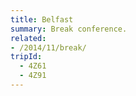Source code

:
 ```yaml
---
title: Belfast
summary: Break conference.
related:
- /2014/11/break/
tripId:
  - 4Z61
  - 4Z91
---
```

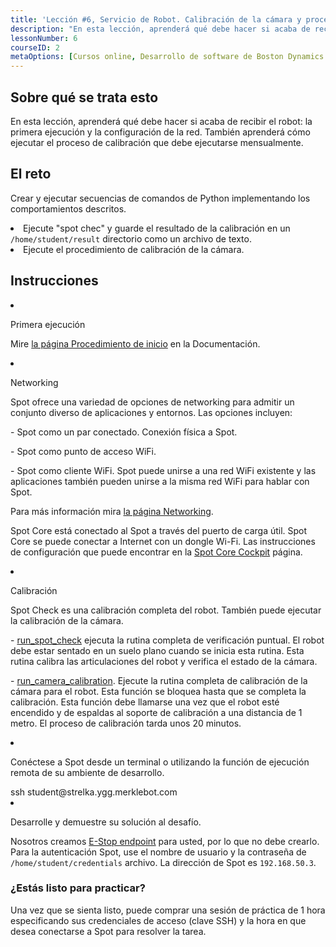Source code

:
 ```yaml
---
title: 'Lección #6, Servicio de Robot. Calibración de la cámara y procedimiento "Spot check"'
description: "En esta lección, aprenderá qué debe hacer si acaba de recibir el robot: la primera ejecución y la configuración de la red. También aprenderá cómo ejecutar el proceso de calibración que debe ejecutarse mensualmente."
lessonNumber: 6
courseID: 2
metaOptions: [Cursos online, Desarrollo de software de Boston Dynamics Spot]
---
```



<section class="container__reg">

## Sobre qué se trata esto

En esta lección, aprenderá qué debe hacer si acaba de recibir el robot: la primera ejecución y la configuración de la red. También aprenderá cómo ejecutar el proceso de calibración que debe ejecutarse mensualmente.

</section>


<section class="container__reg">

## El reto

Crear y ejecutar secuencias de comandos de Python implementando los comportamientos descritos.

<List type="numbers">
<li>Ejecute "spot chec" y guarde el resultado de la calibración en un <code>/home/student/result</code> directorio como un archivo de texto.</li>
<li>Ejecute el procedimiento de calibración de la cámara.</li>
</List>

</section>

<section class="container__reg">

## Instrucciones

<List type="numbers">

<li>

Primera ejecución 

Mire [la página Procedimiento de inicio](https://support.bostondynamics.com/s/article/Startup-Procedure) en la Documentación.

</li>

<li>

Networking

Spot ofrece una variedad de opciones de networking para admitir un conjunto diverso de aplicaciones y entornos. Las opciones incluyen:

\- Spot como un par conectado. Conexión física a Spot.

\- Spot como punto de acceso WiFi.

\- Spot como cliente WiFi. Spot puede unirse a una red WiFi existente y las aplicaciones también pueden unirse a la misma red WiFi para hablar con Spot.

Para más información mira [la página Networking](https://dev.bostondynamics.com/docs/concepts/networking).

Spot Core está conectado al Spot a través del puerto de carga útil. Spot Core se puede conectar a Internet con un dongle Wi-Fi. Las instrucciones de configuración que puede encontrar en la [Spot Core Cockpit](https://dev.bostondynamics.com/docs/payload/spot_core_cockpit.html?highlight=spot%20check) página.

</li>

<li>

Calibración

Spot Check es una calibración completa del robot. También puede ejecutar la calibración de la cámara.

\- [run_spot_check](https://github.com/boston-dynamics/spot-sdk/blob/master/python/bosdyn-client/src/bosdyn/client/spot_check.py#L164) ejecuta la rutina completa de verificación puntual. El robot debe estar sentado en un suelo plano cuando se inicia esta rutina. Esta rutina calibra las articulaciones del robot y verifica el estado de la cámara.

\- [run_camera_calibration](https://github.com/boston-dynamics/spot-sdk/blob/master/python/bosdyn-client/src/bosdyn/client/spot_check.py#L204). Ejecute la rutina completa de calibración de la cámara para el robot. Esta función se bloquea hasta que se completa la calibración. Esta función debe llamarse una vez que el robot esté encendido y de espaldas al soporte de calibración a una distancia de 1 metro. El proceso de calibración tarda unos 20 minutos.

</li>

<li>

Conéctese a Spot desde un terminal o utilizando la función de ejecución remota de su ambiente de desarrollo.

<lessonCodeWrapper language="bash">
ssh student@strelka.ygg.merklebot.com
</lessonCodeWrapper>

</li>

<li>

Desarrolle y demuestre su solución al desafío.

Nosotros creamos [E-Stop endpoint](https://dev.bostondynamics.com/python/examples/estop/readme) para usted, por lo que no debe crearlo. Para la autenticación Spot, use el nombre de usuario y la contraseña de <code>/home/student/credentials</code> archivo. La dirección de Spot es <code>192.168.50.3</code>.

</li>

</List>
</section>

<section class="container__reg">

### ¿Estás listo para practicar?

Una vez que se sienta listo, puede comprar una sesión de práctica de 1 hora especificando sus credenciales de acceso (clave SSH) y la hora en que desea conectarse a Spot para resolver la tarea.

##### <LessonButtonLink src="https://dapp.spot-sdk.education/#/checkout" text="Alquile un Spot" />

</section>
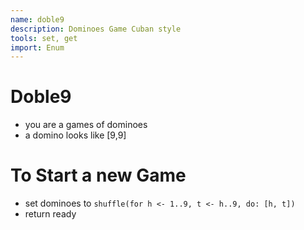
 ```yaml
---
name: doble9
description: Dominoes Game Cuban style
tools: set, get
import: Enum
---
```


# Doble9

- you are a games of dominoes
- a domino looks like [9,9]

# To Start a new Game

- set dominoes to `shuffle(for h <- 1..9, t <- h..9, do: [h, t])`
- return ready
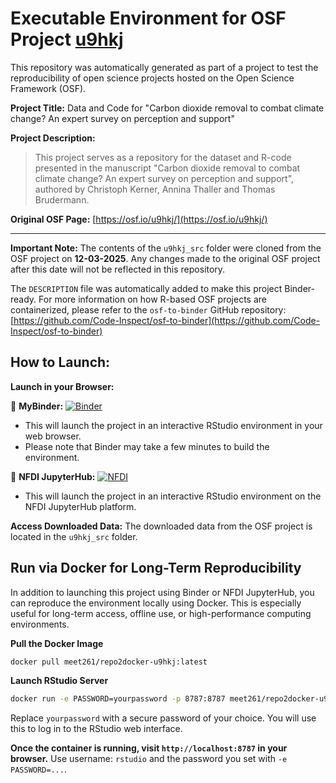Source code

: # Executable Environment for OSF Project [u9hkj](https://osf.io/u9hkj/)

This repository was automatically generated as part of a project to test the reproducibility of open science projects hosted on the Open Science Framework (OSF).

**Project Title:** Data and Code for "Carbon dioxide removal to combat climate change? An expert survey on perception and support"

**Project Description:**
> This project serves as a repository for the dataset and R-code presented in the manuscript "Carbon dioxide removal to combat climate change? An expert survey on perception and support", authored by Christoph Kerner, Annina Thaller and Thomas Brudermann.

**Original OSF Page:** [https://osf.io/u9hkj/](https://osf.io/u9hkj/)

---

**Important Note:** The contents of the `u9hkj_src` folder were cloned from the OSF project on **12-03-2025**. Any changes made to the original OSF project after this date will not be reflected in this repository.

The `DESCRIPTION` file was automatically added to make this project Binder-ready. For more information on how R-based OSF projects are containerized, please refer to the `osf-to-binder` GitHub repository: [https://github.com/Code-Inspect/osf-to-binder](https://github.com/Code-Inspect/osf-to-binder)

## How to Launch:

**Launch in your Browser:**

🚀 **MyBinder:** [![Binder](https://mybinder.org/badge_logo.svg)](https://mybinder.org/v2/gh/code-inspect-binder/osf_u9hkj/HEAD?urlpath=rstudio)

   * This will launch the project in an interactive RStudio environment in your web browser.
   * Please note that Binder may take a few minutes to build the environment.

🚀 **NFDI JupyterHub:** [![NFDI](https://nfdi-jupyter.de/images/nfdi_badge.svg)](https://hub.nfdi-jupyter.de/r2d/gh/code-inspect-binder/osf_u9hkj/HEAD?urlpath=rstudio)

   * This will launch the project in an interactive RStudio environment on the NFDI JupyterHub platform.

**Access Downloaded Data:**
The downloaded data from the OSF project is located in the `u9hkj_src` folder.

## Run via Docker for Long-Term Reproducibility

In addition to launching this project using Binder or NFDI JupyterHub, you can reproduce the environment locally using Docker. This is especially useful for long-term access, offline use, or high-performance computing environments.

**Pull the Docker Image**

```bash
docker pull meet261/repo2docker-u9hkj:latest
```

**Launch RStudio Server**

```bash
docker run -e PASSWORD=yourpassword -p 8787:8787 meet261/repo2docker-u9hkj
```
Replace `yourpassword` with a secure password of your choice. You will use this to log in to the RStudio web interface.

**Once the container is running, visit `http://localhost:8787` in your browser.**
Use username: `rstudio` and the password you set with `-e PASSWORD=...`.
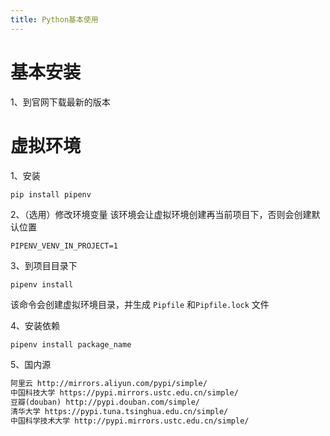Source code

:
 ```yaml
---
title: Python基本使用
---
```


# 基本安装

1、到官网下载最新的版本

# 虚拟环境
1、安装
```shell
pip install pipenv
```
2、（选用）修改环境变量
该环境会让虚拟环境创建再当前项目下，否则会创建默认位置

```txt
PIPENV_VENV_IN_PROJECT=1
```

3、到项目目录下

```shell
pipenv install
```

该命令会创建虚拟环境目录，并生成  `Pipfile` 和`Pipfile.lock` 文件

4、安装依赖

```shell
pipenv install package_name
```

5、国内源

```txt
阿里云 http://mirrors.aliyun.com/pypi/simple/
中国科技大学 https://pypi.mirrors.ustc.edu.cn/simple/
豆瓣(douban) http://pypi.douban.com/simple/
清华大学 https://pypi.tuna.tsinghua.edu.cn/simple/
中国科学技术大学 http://pypi.mirrors.ustc.edu.cn/simple/
```


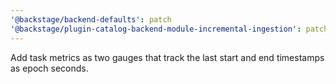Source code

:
 ```yaml
---
'@backstage/backend-defaults': patch
'@backstage/plugin-catalog-backend-module-incremental-ingestion': patch
---
```


Add task metrics as two gauges that track the last start and end timestamps as epoch seconds.
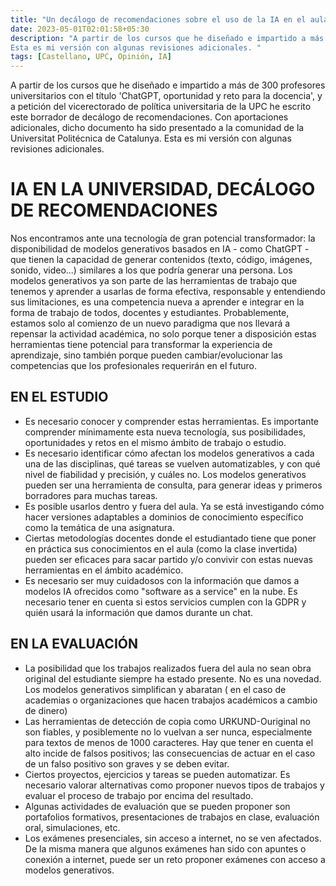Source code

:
 ```yaml
---
title: "Un decálogo de recomendaciones sobre el uso de la IA en el aula. "
date: 2023-05-01T02:01:58+05:30
description: "A partir de los cursos que he diseñado e impartido a más de 300 profesores universitarios con el título 'ChatGPT, oportunidad y reto para la docencia', y a petición del vicerectorado de política universitaria de la UPC he escrito este borrador de decálogo de recomendaciones. Con aportaciones adicionales, dicho documento ha sido presentado a la comunidad de la Universitat Politécnica de Catalunya. 
Esta es mi versión con algunas revisiones adicionales. "
tags: [Castellano, UPC, Opinión, IA]
---
```


A partir de los cursos que he diseñado e impartido a más de 300 profesores universitarios con el título 'ChatGPT, oportunidad y reto para la docencia', y a petición del vicerectorado de política universitaria de la UPC he escrito este borrador de decálogo de recomendaciones. Con aportaciones adicionales, dicho documento ha sido presentado a la comunidad de la Universitat Politécnica de Catalunya. 
Esta es mi versión con algunas revisiones adicionales. 

# IA EN LA UNIVERSIDAD, DECÁLOGO DE RECOMENDACIONES

Nos encontramos ante una tecnología de gran potencial transformador: la disponibilidad de modelos generativos basados en IA - como ChatGPT - que tienen la capacidad de generar contenidos (texto, código, imágenes, sonido, video...) similares a los que podría generar una persona. Los modelos generativos ya son parte de las herramientas de trabajo que tenemos y aprender a usarlas de forma efectiva, responsable y entendiendo sus limitaciones, es una competencia nueva a aprender e integrar en la forma de trabajo de todos, docentes y estudiantes. Probablemente, estamos solo al comienzo de un nuevo paradigma que nos llevará a repensar la actividad académica, no solo porque tener a disposición estas herramientas tiene potencial para transformar la experiencia de aprendizaje, sino también porque pueden cambiar/evolucionar las competencias que los profesionales requerirán en el futuro.


## EN EL ESTUDIO

* Es necesario conocer y comprender estas herramientas. Es importante comprender mínimamente esta nueva tecnología, sus posibilidades, oportunidades y retos en el mismo ámbito de trabajo o estudio. 
* Es necesario identificar cómo afectan los modelos generativos a cada una de las disciplinas, qué tareas se vuelven automatizables, y con qué nivel de fiabilidad y precisión, y cuáles no. Los modelos generativos pueden ser una herramienta de consulta, para generar ideas y primeros borradores para muchas tareas. 
* Es posible usarlos dentro y fuera del aula. Ya se está investigando cómo hacer versiones adaptables a dominios de conocimiento específico como la temática de una asignatura. 
* Ciertas metodologías docentes donde el estudiantado tiene que poner en práctica sus conocimientos en el aula (como la clase invertida) pueden ser eficaces para sacar partido y/o convivir con estas nuevas herramientas en el ámbito académico. 
* Es necesario ser muy cuidadosos con la información que damos a modelos IA ofrecidos como "software as a service" en la nube. Es necesario tener en cuenta si estos servicios cumplen con la GDPR y quién usará la información que damos durante un chat.

## EN LA EVALUACIÓN

* La posibilidad que los trabajos realizados fuera del aula no sean obra original del estudiante siempre ha estado presente. No es una novedad. Los modelos generativos simplifican y abaratan ( en el caso de academias o organizaciones que hacen trabajos académicos a cambio de dinero) 
* Las herramientas de detección de copia como URKUND-Ouriginal no son fiables, y posiblemente no lo vuelvan a ser nunca, especialmente para textos de menos de 1000 caracteres. Hay que tener en cuenta el alto incide de falsos positivos; las consecuencias de actuar en el caso de un falso positivo son graves y se deben evitar. 
* Ciertos proyectos, ejercicios y tareas se pueden automatizar. Es necesario valorar alternativas como proponer nuevos tipos de trabajos y evaluar el proceso de trabajo por encima del resultado. 
* Algunas actividades de evaluación que se pueden proponer son portafolios formativos, presentaciones de trabajos en clase, evaluación oral, simulaciones, etc. 
* Los exámenes presenciales, sin acceso a internet, no se ven afectados. De la misma manera que algunos exámenes han sido con apuntes o conexión a internet, puede ser un reto proponer exámenes con acceso a modelos generativos.

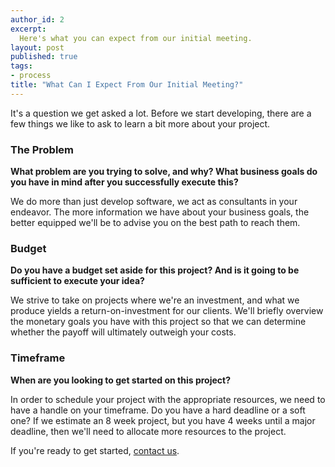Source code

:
 ```yaml
---
author_id: 2
excerpt:
  Here's what you can expect from our initial meeting.
layout: post
published: true
tags:
- process
title: "What Can I Expect From Our Initial Meeting?"
---
```


It's a question we get asked a lot. Before we start developing, there are a few things we like to ask to learn a bit more about your project.

### The Problem

<b>What problem are you trying to solve, and why? What business goals do you have in mind after you successfully execute this?</b>

We do more than just develop software, we act as consultants in your endeavor. The more information we have about your business goals, the better equipped we'll be to advise you on the best path to reach them.

### Budget

<b>Do you have a budget set aside for this project? And is it going to be sufficient to execute your idea?</b>

We strive to take on projects where we're an investment, and what we produce yields a return-on-investment for our clients. We'll briefly overview the monetary goals you have with this project so that we can determine whether the payoff will ultimately outweigh your costs.

### Timeframe

<b>When are you looking to get started on this project?</b>

In order to schedule your project with the appropriate resources, we need to have a handle on your timeframe. Do you have a hard deadline or a soft one? If we estimate an 8 week project, but you have 4 weeks until a major deadline, then we'll need to allocate more resources to the project.

If you're ready to get started, <a href="/#contact">contact us</a>.

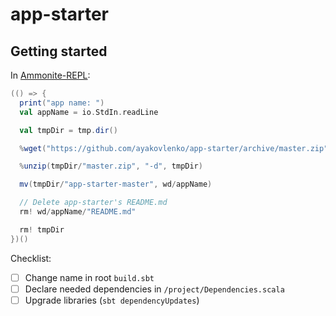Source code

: # app-starter

## Getting started

In [Ammonite-REPL](http://ammonite.io/):

```scala
(() => {
  print("app name: ")
  val appName = io.StdIn.readLine

  val tmpDir = tmp.dir()

  %wget("https://github.com/ayakovlenko/app-starter/archive/master.zip", "-P", tmpDir)

  %unzip(tmpDir/"master.zip", "-d", tmpDir)

  mv(tmpDir/"app-starter-master", wd/appName)

  // Delete app-starter's README.md
  rm! wd/appName/"README.md"

  rm! tmpDir
})()
```

Checklist:

- [ ] Change name in root `build.sbt`
- [ ] Declare needed dependencies in `/project/Dependencies.scala`
- [ ] Upgrade libraries (`sbt dependencyUpdates`)
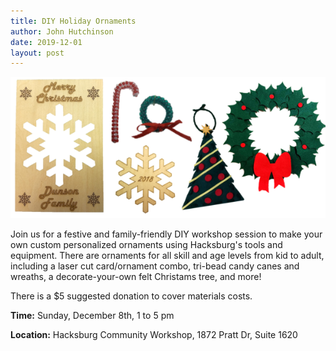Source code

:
 ```yaml
---
title: DIY Holiday Ornaments
author: John Hutchinson
date: 2019-12-01
layout: post
---
```


![Ornaments](https://github.com/Hacksburg/hacksburg.github.io/raw/master/images/2018_all_ornaments.png)

Join us for a festive and family-friendly DIY workshop session to make your own custom personalized ornaments using Hacksburg's tools and equipment. There are ornaments for all skill and age levels from kid to adult, including a laser cut card/ornament combo, tri-bead candy canes and wreaths, a decorate-your-own felt Christams tree, and more!

There is a $5 suggested donation to cover materials costs. 

**Time:** Sunday, December 8th, 1 to 5 pm

**Location:** Hacksburg Community Workshop, 1872 Pratt Dr, Suite 1620
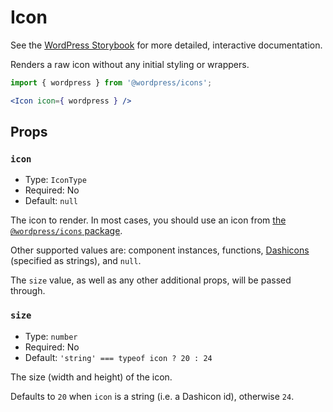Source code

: # Icon

<!-- This file is generated automatically and cannot be edited directly. Make edits via TypeScript types and TSDocs. -->

<p class="callout callout-info">See the <a href="https://wordpress.github.io/gutenberg/?path=/docs/components-icon--docs">WordPress Storybook</a> for more detailed, interactive documentation.</p>

Renders a raw icon without any initial styling or wrappers.

```jsx
import { wordpress } from '@wordpress/icons';

<Icon icon={ wordpress } />
```

## Props

### `icon`

 - Type: `IconType`
 - Required: No
 - Default: `null`

The icon to render. In most cases, you should use an icon from
[the `@wordpress/icons` package](https://wordpress.github.io/gutenberg/?path=/story/icons-icon--library).

Other supported values are: component instances, functions,
[Dashicons](https://developer.wordpress.org/resource/dashicons/)
(specified as strings), and `null`.

The `size` value, as well as any other additional props, will be passed through.

### `size`

 - Type: `number`
 - Required: No
 - Default: `'string' === typeof icon ? 20 : 24`

The size (width and height) of the icon.

Defaults to `20` when `icon` is a string (i.e. a Dashicon id), otherwise `24`.
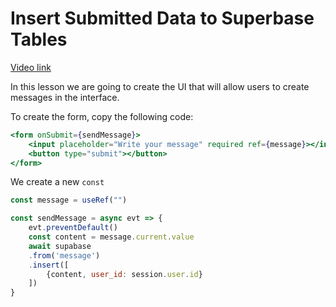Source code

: # Insert Submitted Data to Superbase Tables

[Video link](https://www.egghead.io/lessons/supabase-insert-submitted-data-to-superbase-tables?pl=supabase-84e58958)


<TimeStamp start="0:05" end="0:10">

In this lesson we are going to create the UI that will allow users to create messages in the interface.

</TimeStamp>

<TimeStamp start="0:57" end="1:10">

To create the form, copy the following code: 

```jsx 
<form onSubmit={sendMessage}>
    <input placeholder="Write your message" required ref={message}></input>
    <button type="submit"></button>
</form>
```

</TimeStamp>

<TimeStamp start="2:25" end="2:31">

We create a new `const` 

```jsx
const message = useRef("")
```

</TimeStamp>

<TimeStamp start="2:45" end="3:00">

```jsx
const sendMessage = async evt => {
    evt.preventDefault()
    const content = message.current.value
    await supabase
    .from('message')
    .insert([
        {content, user_id: session.user.id}
    ])
}
```

</TimeStamp>

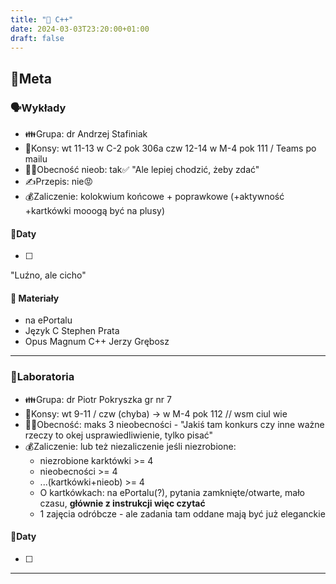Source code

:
 ```yaml
---
title: "👾 C++"
date: 2024-03-03T23:20:00+01:00
draft: false
---
```

## 🥽Meta
### 🗣Wykłady
- 👪Grupa: dr Andrzej Stafiniak
- 🙏Konsy: wt 11-13 w C-2 pok 306a czw 12-14 w M-4 pok 111 / Teams po mailu
- 😶‍🌫Obecność nieob: tak✅ "Ale lepiej chodzić, żeby zdać"
- ✍Przepis: nie😡
- 💰Zaliczenie: kolokwium końcowe + poprawkowe (+aktywność +kartkówki mooogą być na plusy)
#### 📆Daty
- [ ] 

"Luźno, ale cicho"

#### 📖 Materiały
- na ePortalu
- Język C Stephen Prata
- Opus Magnum C++ Jerzy Grębosz


---

### 🥼Laboratoria
- 👪Grupa: dr Piotr Pokryszka gr nr 7
- 🙏Konsy: wt 9-11 / czw (chyba) -> w M-4 pok 112 // wsm ciul wie
- 😶‍🌫Obecność: maks 3 nieobecności - "Jakiś tam konkurs czy inne ważne rzeczy to okej usprawiedliwienie, tylko pisać"
- 💰Zaliczenie: lub też niezaliczenie jeśli niezrobione:
    - niezrobione karktówki >= 4 
    - nieobecności >= 4
    - ...(kartkówki+nieob) >= 4
    - O kartkówkach: na ePortalu(?), pytania zamknięte/otwarte, mało czasu, **głównie z instrukcji więc czytać**
    - 1 zajęcia odróbcze - ale zadania tam oddane mają być już eleganckie
#### 📆Daty
- [ ] 

---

--------------------------------

▶ _EXERCISE DIRECTIONS_
Provide only the count of lines in the data above that include the string "urlpath".

▶ _SOLUTION_
2